Taki start w wybrańców selekcjonera Zlatko Dalicia, który zdobył już z Chorwatami dwa medale mundialu, wydawałby się sporym zawodem dla kibiców Hrvatskiej, ale urodzony w Splicie Perdijić wyprowadza nas z błędu. - Luka Modrić, Marcelo Brozović, Ivan Perisić – to trójka, która w ostatnich latach była naszymi kluczowymi zawodnikami. Oni ciągnęli grę Chorwacji, byli jej reżyserami, najważniejszymi ogniwami i prawdziwymi gwiazdami. Teraz Modrić ma już swoje lata (39) i w Realu Madryt dostaje 10 minut gry. Brozović dobrze spisywał się w Interze Mediolan, ale ostatni rok grał w Arabii Saudyjskiej, a Perisić wrócił do gry po roku przerwy spowodowanej kontuzją. Nie wiem, jak trener Dalić to widzi, czy wpuszcza ich za zasługi, czy po prostu nie ma innych w lepszej formie, ale widać na tym turnieju, że nasze gwiazdy najlepsze lata mają za sobą. Maksimum już z siebie dali. Wieku nie przeskoczysz. Ale my, ludzie, którzy znamy piłkę, nie jesteśmy rozczarowani. Wiedzieliśmy, że kiedyś musi nadejść koniec tej znakomitej drużyny, bo Chorwacja jest małym państwem, a zrobiliśmy w świecie piłki coś wielkiego. Wicemistrzostwo świata, trzecie miejsce, to są ogromne sukcesy i ciężko będzie zastąpić Modricia czy Perisicia, bo młodzi potrzebują czasu. Oczywiście mamy w Chorwacji talenty, ale wydaje mi się, że jeszcze sporo czasu minie, zanim doczekamy się zawodnika klasy Modricia. A jak zagrać z Włochami? Nie wiem, czy trener Dalić zagra podobnym składem do Albanii, czy coś pozmienia. Czy da Modriciowi odpocząć, bo w Chorwacji uważamy, że może lepiej, gdyby jednak wyszedł w końcówce na Włochów, na przykład na ostatnie pół godziny.
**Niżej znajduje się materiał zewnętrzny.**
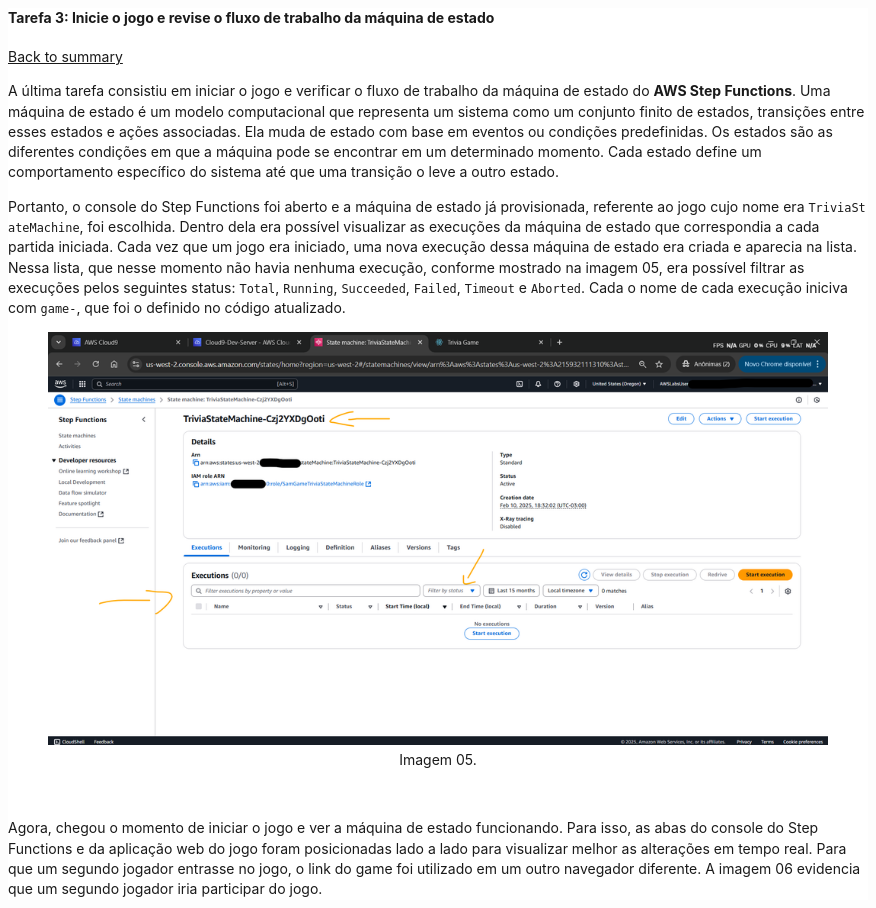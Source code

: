 
<a name="item01.4"><h4>Tarefa 3: Inicie o jogo e revise o fluxo de trabalho da máquina de estado</h4></a>[Back to summary](#item0)

A última tarefa consistiu em iniciar o jogo e verificar o fluxo de trabalho da máquina de estado do **AWS Step Functions**. Uma máquina de estado é um modelo computacional que representa um sistema como um conjunto finito de estados, transições entre esses estados e ações associadas. Ela muda de estado com base em eventos ou condições predefinidas. Os estados são as diferentes condições em que a máquina pode se encontrar em um determinado momento. Cada estado define um comportamento específico do sistema até que uma transição o leve a outro estado.
 
Portanto, o console do Step Functions foi aberto e a máquina de estado já provisionada, referente ao jogo cujo nome era `TriviaStateMachine`, foi escolhida. Dentro dela era possível visualizar as execuções da máquina de estado que correspondia a cada partida iniciada. Cada vez que um jogo era iniciado, uma nova execução dessa máquina de estado era criada e aparecia na lista. Nessa lista, que nesse momento não havia nenhuma execução, conforme mostrado na imagem 05, era possível filtrar as execuções pelos seguintes status: `Total`, `Running`, `Succeeded`, `Failed`, `Timeout` e `Aborted`. Cada o nome de cada execução iniciva com `game-`, que foi o definido no código atualizado.

<div align="Center"><figure>
    <img src="./0-aux/img05.png" alt="img05"><br>
    <figcaption>Imagem 05.</figcaption>
</figure></div><br>

Agora, chegou o momento de iniciar o jogo e ver a máquina de estado funcionando. Para isso, as abas do console do Step Functions e da aplicação web do jogo foram posicionadas lado a lado para visualizar melhor as alterações em tempo real. Para que um segundo jogador entrasse no jogo, o link do game foi utilizado em um outro navegador diferente. A imagem 06 evidencia que um segundo jogador iria participar do jogo.

<div align="Center"><figure>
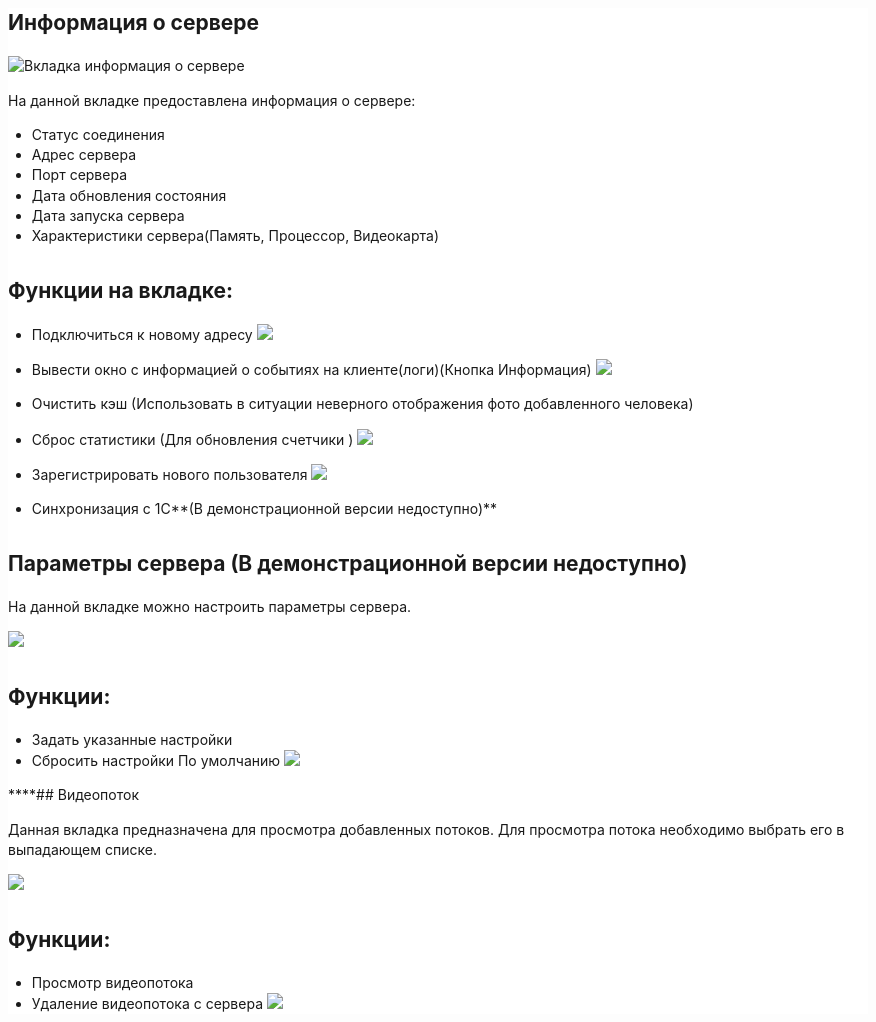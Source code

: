 ## Информация о сервере
![Вкладка информация о сервере](https://paper-attachments.dropbox.com/s_1B7F38B096781F892D1DB21271C637ACD2C3AE3B6EF5C71D7B98F84F7F349BC2_1664789881422_.png)


На данной вкладке предоставлена информация о сервере:

- Статус соединения 
- Адрес сервера
- Порт сервера
- Дата обновления состояния
- Дата запуска сервера 
- Характеристики сервера(Память, Процессор, Видеокарта)
## Функции на вкладке:
- Подключиться к новому адресу
![](https://paper-attachments.dropbox.com/s_1B7F38B096781F892D1DB21271C637ACD2C3AE3B6EF5C71D7B98F84F7F349BC2_1664790821137_.png)

- Вывести окно с информацией о событиях на клиенте(логи)(Кнопка Информация)
![](https://paper-attachments.dropbox.com/s_1B7F38B096781F892D1DB21271C637ACD2C3AE3B6EF5C71D7B98F84F7F349BC2_1664790862665_.png)

- Очистить кэш (Использовать в ситуации неверного отображения фото добавленного человека)
- Сброс статистики (Для обновления счетчики )
![](https://paper-attachments.dropbox.com/s_1B7F38B096781F892D1DB21271C637ACD2C3AE3B6EF5C71D7B98F84F7F349BC2_1664790893083_.png)

- Зарегистрировать нового пользователя
![](https://paper-attachments.dropbox.com/s_1B7F38B096781F892D1DB21271C637ACD2C3AE3B6EF5C71D7B98F84F7F349BC2_1664790916440_.png)

- Синхронизация с 1С**(В демонстрационной версии недоступно)**
## Параметры сервера (В демонстрационной версии недоступно)

На данной вкладке можно настроить параметры сервера.

![](https://paper-attachments.dropbox.com/s_1B7F38B096781F892D1DB21271C637ACD2C3AE3B6EF5C71D7B98F84F7F349BC2_1664791062053_.png)

## Функции:
- Задать указанные настройки 
- Сбросить настройки По умолчанию
![](https://paper-attachments.dropbox.com/s_1B7F38B096781F892D1DB21271C637ACD2C3AE3B6EF5C71D7B98F84F7F349BC2_1664791224118_.png)

****## Видеопоток

Данная вкладка предназначена для просмотра добавленных потоков. Для просмотра потока необходимо выбрать его в выпадающем списке.

![](https://paper-attachments.dropbox.com/s_1B7F38B096781F892D1DB21271C637ACD2C3AE3B6EF5C71D7B98F84F7F349BC2_1664791254945_.png)

## Функции:
- Просмотр видеопотока 
- Удаление видеопотока с сервера
![](https://paper-attachments.dropbox.com/s_1B7F38B096781F892D1DB21271C637ACD2C3AE3B6EF5C71D7B98F84F7F349BC2_1664799677467_.png)
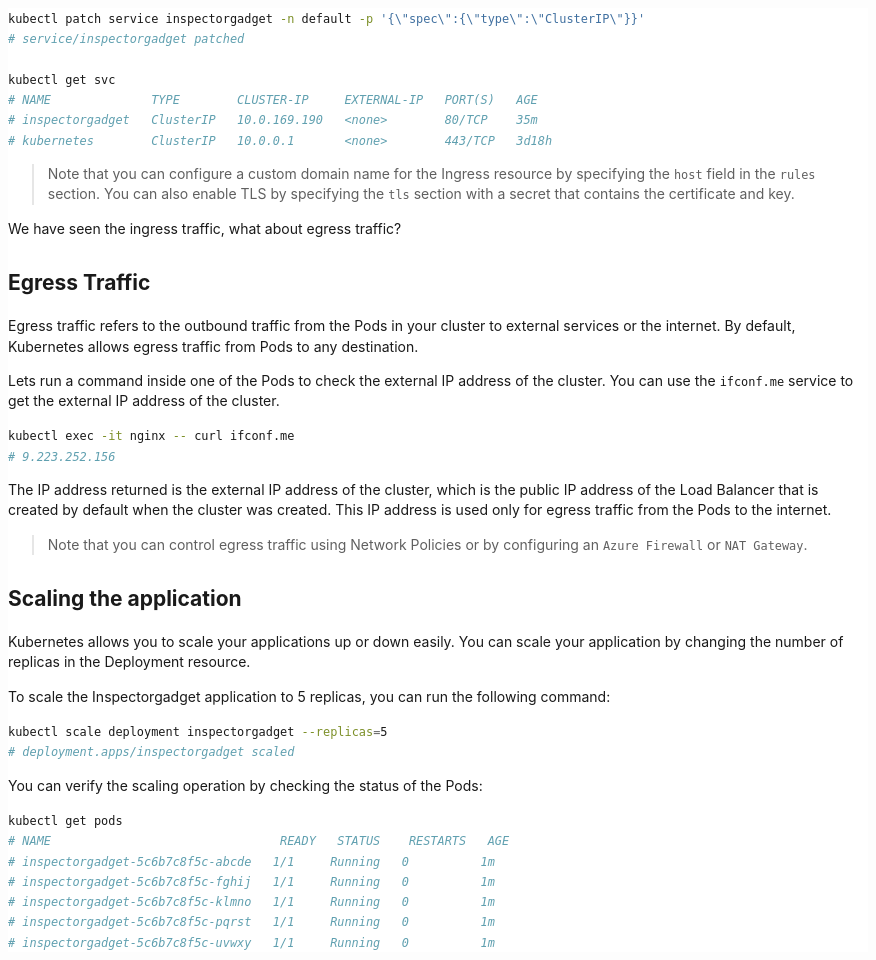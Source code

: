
 ```sh
kubectl patch service inspectorgadget -n default -p '{\"spec\":{\"type\":\"ClusterIP\"}}'
# service/inspectorgadget patched

kubectl get svc
# NAME              TYPE        CLUSTER-IP     EXTERNAL-IP   PORT(S)   AGE
# inspectorgadget   ClusterIP   10.0.169.190   <none>        80/TCP    35m
# kubernetes        ClusterIP   10.0.0.1       <none>        443/TCP   3d18h
```

>Note that you can configure a custom domain name for the Ingress resource by specifying the `host` field in the `rules` section. You can also enable TLS by specifying the `tls` section with a secret that contains the certificate and key.

We have seen the ingress traffic, what about egress traffic?

## Egress Traffic

Egress traffic refers to the outbound traffic from the Pods in your cluster to external services or the internet. By default, Kubernetes allows egress traffic from Pods to any destination.

Lets run a command inside one of the Pods to check the external IP address of the cluster. You can use the `ifconf.me` service to get the external IP address of the cluster.

```sh
kubectl exec -it nginx -- curl ifconf.me
# 9.223.252.156
```

The IP address returned is the external IP address of the cluster, which is the public IP address of the Load Balancer that is created by default when the cluster was created. This IP address is used only for egress traffic from the Pods to the internet.

>Note that you can control egress traffic using Network Policies or by configuring an `Azure Firewall` or `NAT Gateway`.

## Scaling the application

Kubernetes allows you to scale your applications up or down easily. You can scale your application by changing the number of replicas in the Deployment resource.

To scale the Inspectorgadget application to 5 replicas, you can run the following command:

```sh
kubectl scale deployment inspectorgadget --replicas=5
# deployment.apps/inspectorgadget scaled
```

You can verify the scaling operation by checking the status of the Pods:

```sh
kubectl get pods
# NAME                                READY   STATUS    RESTARTS   AGE
# inspectorgadget-5c6b7c8f5c-abcde   1/1     Running   0          1m
# inspectorgadget-5c6b7c8f5c-fghij   1/1     Running   0          1m
# inspectorgadget-5c6b7c8f5c-klmno   1/1     Running   0          1m
# inspectorgadget-5c6b7c8f5c-pqrst   1/1     Running   0          1m
# inspectorgadget-5c6b7c8f5c-uvwxy   1/1     Running   0          1m
```
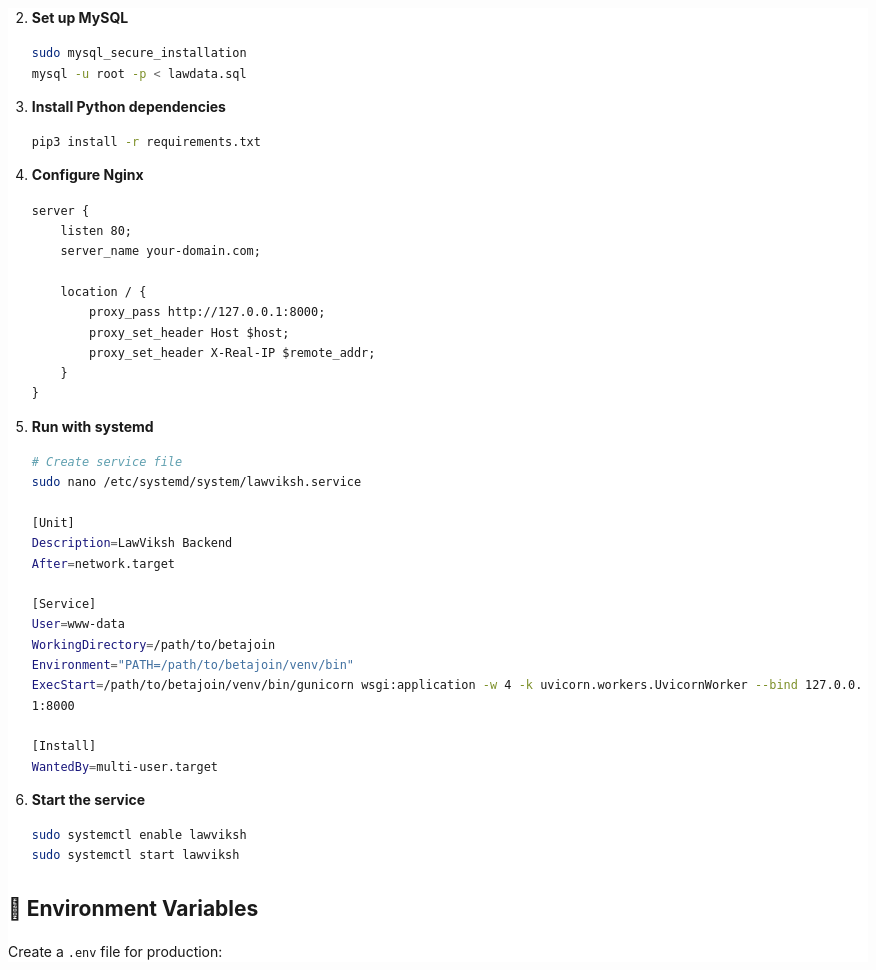 2. **Set up MySQL**
   ```bash
   sudo mysql_secure_installation
   mysql -u root -p < lawdata.sql
   ```

3. **Install Python dependencies**
   ```bash
   pip3 install -r requirements.txt
   ```

4. **Configure Nginx**
   ```nginx
   server {
       listen 80;
       server_name your-domain.com;
       
       location / {
           proxy_pass http://127.0.0.1:8000;
           proxy_set_header Host $host;
           proxy_set_header X-Real-IP $remote_addr;
       }
   }
   ```

5. **Run with systemd**
   ```bash
   # Create service file
   sudo nano /etc/systemd/system/lawviksh.service
   
   [Unit]
   Description=LawViksh Backend
   After=network.target
   
   [Service]
   User=www-data
   WorkingDirectory=/path/to/betajoin
   Environment="PATH=/path/to/betajoin/venv/bin"
   ExecStart=/path/to/betajoin/venv/bin/gunicorn wsgi:application -w 4 -k uvicorn.workers.UvicornWorker --bind 127.0.0.1:8000
   
   [Install]
   WantedBy=multi-user.target
   ```

6. **Start the service**
   ```bash
   sudo systemctl enable lawviksh
   sudo systemctl start lawviksh
   ```

## 🔧 Environment Variables

Create a `.env` file for production:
Mieszkający w Polsce i pracujący w Zagłębiu Sosnowiec Matko Perdijić nie ukrywa, że zerowy dorobek biało-czerwonych na Euro wywołał zdziwienie u jego rodaków. - Wszyscy mnie pytają, jak to jest możliwe? - przyznaje Matko. - Ale to nie do mnie pytanie. Znam dobrze Chorwatów. Zawsze byliśmy małym państwem i zawsze mieliśmy utalentowaną młodzież i sukcesy w różnych dyscyplinach sportu: piłka ręczna, piłka nożna, koszykówka, tenis, piłka wodna... Zawsze zdobywaliśmy medale na różnych mistrzostwach, olimpiadach. Mamy charakter, jesteśmy bardzo ambitni, nigdy nie odpuszczamy, nie boimy się ciężkiej pracy. Mały kraj, małe struktury, dlatego jak się chcesz dostać do większego świata sportu, to musisz grać w lepszych ligach. Takie są realia. W Chorwacji oprócz trzech profesjonalnych klubów reszta jest raczej kiepska. A w Polsce jest wygodnie, piłkarze na poziomie pierwszej ligi już mają się bardzo dobrze, a to nie zawsze idzie w parze z rozwojem.